[Filled-in Example] API Latency Incident – 1 Aug 2025

Filled‑in example for Rootly’s Post-mortem template.

1. Summary & Impact

On 1 August 2025 between 14:03 UTC and 14:33 UTC, our User API experienced elevated latency. Average response times increased from ~200 ms to 2–5 seconds, causing slow page loads for approximately 25 % of requests. The trigger was a new deployment that introduced an unoptimised SQL query against the orders table.
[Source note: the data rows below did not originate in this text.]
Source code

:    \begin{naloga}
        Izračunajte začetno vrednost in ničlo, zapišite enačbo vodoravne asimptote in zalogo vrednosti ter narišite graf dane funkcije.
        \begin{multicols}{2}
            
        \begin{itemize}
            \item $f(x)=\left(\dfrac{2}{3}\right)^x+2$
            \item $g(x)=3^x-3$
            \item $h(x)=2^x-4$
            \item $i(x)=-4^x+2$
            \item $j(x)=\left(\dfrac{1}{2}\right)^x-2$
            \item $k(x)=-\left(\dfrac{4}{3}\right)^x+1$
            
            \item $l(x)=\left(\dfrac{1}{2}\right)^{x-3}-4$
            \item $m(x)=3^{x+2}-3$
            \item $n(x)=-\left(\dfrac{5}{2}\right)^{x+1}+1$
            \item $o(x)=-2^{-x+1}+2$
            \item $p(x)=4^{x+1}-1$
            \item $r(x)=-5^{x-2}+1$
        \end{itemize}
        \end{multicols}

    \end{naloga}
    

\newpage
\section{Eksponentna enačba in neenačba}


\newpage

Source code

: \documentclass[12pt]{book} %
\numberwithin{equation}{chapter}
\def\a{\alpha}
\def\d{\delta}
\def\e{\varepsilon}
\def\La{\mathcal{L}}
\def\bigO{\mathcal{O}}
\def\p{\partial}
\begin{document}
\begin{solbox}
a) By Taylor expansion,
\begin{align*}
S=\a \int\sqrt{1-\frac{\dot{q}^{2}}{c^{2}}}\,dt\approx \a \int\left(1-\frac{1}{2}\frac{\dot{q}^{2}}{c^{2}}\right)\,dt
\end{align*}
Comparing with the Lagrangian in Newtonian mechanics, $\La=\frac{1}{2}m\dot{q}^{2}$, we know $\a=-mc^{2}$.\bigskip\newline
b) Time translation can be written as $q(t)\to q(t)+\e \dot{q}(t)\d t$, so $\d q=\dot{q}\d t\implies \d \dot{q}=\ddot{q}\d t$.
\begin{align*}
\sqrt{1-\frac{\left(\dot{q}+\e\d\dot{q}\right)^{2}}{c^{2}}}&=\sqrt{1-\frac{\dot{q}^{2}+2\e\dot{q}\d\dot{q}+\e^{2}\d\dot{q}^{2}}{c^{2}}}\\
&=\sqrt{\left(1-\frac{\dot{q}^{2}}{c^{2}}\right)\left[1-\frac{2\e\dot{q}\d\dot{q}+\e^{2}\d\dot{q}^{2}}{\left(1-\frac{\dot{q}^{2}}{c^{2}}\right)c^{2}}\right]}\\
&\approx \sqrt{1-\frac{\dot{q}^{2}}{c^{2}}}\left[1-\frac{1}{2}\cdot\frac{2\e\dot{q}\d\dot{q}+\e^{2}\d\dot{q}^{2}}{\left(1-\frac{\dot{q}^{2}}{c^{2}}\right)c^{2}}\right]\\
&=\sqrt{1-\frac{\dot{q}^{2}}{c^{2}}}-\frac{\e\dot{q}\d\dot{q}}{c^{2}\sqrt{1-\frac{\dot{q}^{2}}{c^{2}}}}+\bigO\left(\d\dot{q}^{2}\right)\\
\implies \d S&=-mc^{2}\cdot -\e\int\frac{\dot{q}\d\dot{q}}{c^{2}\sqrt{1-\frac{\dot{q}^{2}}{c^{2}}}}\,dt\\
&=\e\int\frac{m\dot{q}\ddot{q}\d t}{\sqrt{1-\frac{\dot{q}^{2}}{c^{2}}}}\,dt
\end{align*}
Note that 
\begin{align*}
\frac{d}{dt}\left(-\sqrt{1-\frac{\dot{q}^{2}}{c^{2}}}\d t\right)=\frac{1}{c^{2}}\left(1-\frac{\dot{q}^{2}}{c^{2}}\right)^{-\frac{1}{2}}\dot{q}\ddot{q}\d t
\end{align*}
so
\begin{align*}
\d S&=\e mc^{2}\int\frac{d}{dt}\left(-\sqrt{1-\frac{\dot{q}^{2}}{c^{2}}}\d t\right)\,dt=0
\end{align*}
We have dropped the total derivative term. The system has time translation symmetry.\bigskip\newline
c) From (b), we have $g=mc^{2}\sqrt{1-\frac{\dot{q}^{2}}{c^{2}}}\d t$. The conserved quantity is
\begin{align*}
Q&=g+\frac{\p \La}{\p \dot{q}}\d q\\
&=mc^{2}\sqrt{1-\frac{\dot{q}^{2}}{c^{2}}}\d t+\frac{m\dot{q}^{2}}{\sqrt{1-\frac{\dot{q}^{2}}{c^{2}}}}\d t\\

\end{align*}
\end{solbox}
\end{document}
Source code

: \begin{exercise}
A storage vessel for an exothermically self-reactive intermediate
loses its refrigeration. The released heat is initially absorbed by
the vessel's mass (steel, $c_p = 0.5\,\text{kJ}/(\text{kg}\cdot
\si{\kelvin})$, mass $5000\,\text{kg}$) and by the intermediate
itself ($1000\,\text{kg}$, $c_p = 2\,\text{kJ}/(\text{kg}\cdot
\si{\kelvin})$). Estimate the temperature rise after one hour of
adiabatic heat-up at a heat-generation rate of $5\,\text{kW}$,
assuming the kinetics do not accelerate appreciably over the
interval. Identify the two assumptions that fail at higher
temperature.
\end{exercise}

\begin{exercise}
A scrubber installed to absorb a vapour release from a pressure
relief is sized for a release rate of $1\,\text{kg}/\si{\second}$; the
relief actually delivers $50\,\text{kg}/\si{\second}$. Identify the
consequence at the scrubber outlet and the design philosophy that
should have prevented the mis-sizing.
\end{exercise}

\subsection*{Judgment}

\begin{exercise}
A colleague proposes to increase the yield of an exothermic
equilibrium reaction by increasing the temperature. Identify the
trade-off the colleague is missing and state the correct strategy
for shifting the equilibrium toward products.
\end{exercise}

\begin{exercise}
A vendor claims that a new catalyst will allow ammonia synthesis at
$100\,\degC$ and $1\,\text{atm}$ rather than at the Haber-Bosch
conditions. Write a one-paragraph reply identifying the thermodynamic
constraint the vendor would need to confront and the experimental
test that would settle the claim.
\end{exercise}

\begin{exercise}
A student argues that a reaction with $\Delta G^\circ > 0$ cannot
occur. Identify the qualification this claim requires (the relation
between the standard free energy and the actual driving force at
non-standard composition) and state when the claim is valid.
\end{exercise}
Rolling back the deployment and adding a missing index restored normal performance within 30 minutes.

2. Key details

Field	Value
Incident type & severity	SEV‑2 performance degradation
Services/components	User API, PostgreSQL database (orders table), ORM layer
Impact window	Start: 2025‑08‑01 14:03 UTC; End: 14:33 UTC
Duration & time‑to‑resolve	30 min total; issue detected within 2 min; mitigated at 14:20 UTC; fully resolved by 14:33 UTC
Participants	Incident Lead: Alice R. (on‑call SRE); Responders: Bob M. (backend engineer), Charlie T. (team lead); Reporter: automated latency alert
Important links	Slack #incident-620-latency-spike; Git commit `a7c3dbe`; Grafana dashboard; status‑page entry

3. Timeline & Response

Time (UTC)	Event / action	Notes
14:03	Grafana alert “User API p95 latency > 1 s” triggered	Baseline latency 200 ms; p95 spiked to 3 s
14:05	Rootly paged on‑call SRE (Alice)	Alice acknowledged within 1 min
14:07	Alice joined #ops‑alerts; confirmed elevated latency across multiple endpoints	error rate unchanged
14:09	Alice paged backend engineer (Bob) and team lead (Charlie)	suspect recent deployment
14:10	Alice ran `pg_stat_activity`; saw long‑running query on `orders`	query came from newly released feature
14:12	Bob reviewed recent deployment (`a7c3dbe`); identified ORM query missing index	added new filter on `orders.status` field
14:15	Decision made to roll back deployment via blue‑green deploy	rolled traffic back to previous version
14:18	Latency began dropping; p95 back under 400 ms by 14:20	confirmed with Grafana dashboard
14:20	Incident mitigated; started root‑cause investigation	connection pool recovered; no user errors
14:25	Bob added missing index on `orders.status` in staging and tested query plan	index creation time ~1 s in production
14:28	Redeployed feature with index added to production	monitored DB CPU and IO – within normal
14:33	Latency fully restored (< 250 ms p95); declared incident resolved	status page updated
14:45	Alice posted preliminary internal summary & external status page update	begin drafting post‑mortem

4. Contributing Factors & Mitigations

Contributing factors:
- The new feature added a filter on orders.status without an index; the query scanned ~2 M rows, causing high I/O wait and saturating the connection pool.
- Load testing did not include the specific filter combination, so the performance regression was not detected before deployment.
- The staging environment’s data volume was significantly smaller than production, masking the latency issue.
Mitigations/what prevented worse impact:
- The platform’s auto‑scaling increased API container replicas from 6 to 12, preventing timeouts.
- Database connection limits throttled concurrency, avoiding a full database outage.
- Read caching for common GET /users/:id endpoints limited the spread of latency beyond the affected queries.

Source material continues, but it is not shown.